Citizens United provides corporations with a powerful club indeed to bring to Capitol Hill, as Congress next grapples with global warming and the abuses of the financial industry. The recent healthy rise in small donors staking claim to helping finance candidates and shape the political agenda will be dwarfed and perhaps eliminated in 2010.
Make no mistake: this is a rogue court flouting democratic processes and the will of the people.
Citizens United cannot stand.
Several immediate steps must be taken to soften the blow. The most significant is passage of a strong public financing system for congressional and presidential elections – strong enough to provide candidates with the resources to answer the expected corporate onslaught.

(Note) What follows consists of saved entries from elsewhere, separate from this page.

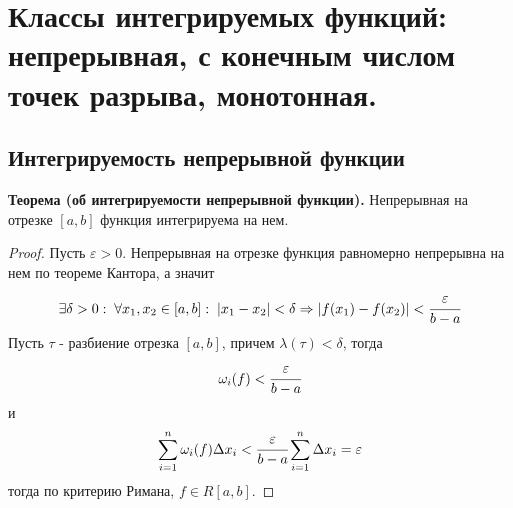 \documentclass{article}
\newcommand*{\theorem}[2]{\textbf{Теорема #1. } #2 \newline}
\newcommand*{\eps}{\varepsilon}
\begin{document}
\section{Классы интегрируемых функций: непрерывная, с конечным числом точек разрыва, монотонная.}
\subsection{Интегрируемость непрерывной функции}
\theorem{(об интегрируемости непрерывной функции)}{Непрерывная на отрезке $[a, b]$ функция интегрируема на нем.}
\begin{proof}
    Пусть $\eps > 0$. Непрерывная на отрезке функция равномерно непрерывна на нем по теореме Кантора, а значит 
    $$
        \exists \delta > 0: \; \forall x_1, x_2 \in [a, b]: \; |x_1 - x_2| < \delta \Rightarrow |f(x_1) - f(x_2)| < \cfrac{\eps}{b - a}
    $$
    Пусть $\tau$ - разбиение отрезка $[a, b]$, причем $\lambda(\tau) < \delta$, тогда
    $$
        \omega_i(f) < \cfrac{\eps}{b - a}
    $$
    и 
    $$
        \sum_{i = 1}^{n} \omega_i(f) \Delta x_i < \cfrac{\eps}{b - a}\sum_{i = 1}^{n} \Delta x_i = \eps
    $$
    тогда по критерию Римана, $f \in R[a, b]$.
\end{proof}
\end{document}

Another important step is passage of a comprehensive shareholder protection act, requiring each and every corporate expenditure by a CEO to be approved by a majority of the corporate shareholders, including those of us who have retirement accounts invested in the corporate treasuries.
In the end, We the People will have to change the mind of the Court. A constitutional amendment making clear that corporate entities are not persons under the First Amendment will fix what the Roberts Court has damaged – our Constitution.
Craig Holman, Ph.D, is Public Citizen’s expert on lobbying and ethics.
Cross-posted at National Journal’s Under the Influence blog.













Edwin R. Martinson
Now that corporations ARE people, shouldn’t they have the same restrictions and responsibilities as real people? For instance, they should all pay the same INCOME TAX, the same Property TAX, have limits on how much they can give a candidate and pay TAX on the amounts that they give corporations, since PEOPLE don’t have operating expenses that are TAX deductible. They also should pay the same energy costs, school taxes and all the responsibilities of being a people type citizen. Since companies are PEOPLE, this means they can be sued like people and go to jail like people and be arrested like people and have to get licenses, etc. like PEOPLE. All the laws that protected CORPORATIONS should be voided, because there are no longer corporations, but people. Since we don’t have royalty that have privileges, doesn’t this mean that all those old corporation laws are out? That means that corporation lawyers have to all be fired, because they can’t represent entities that no longer exist.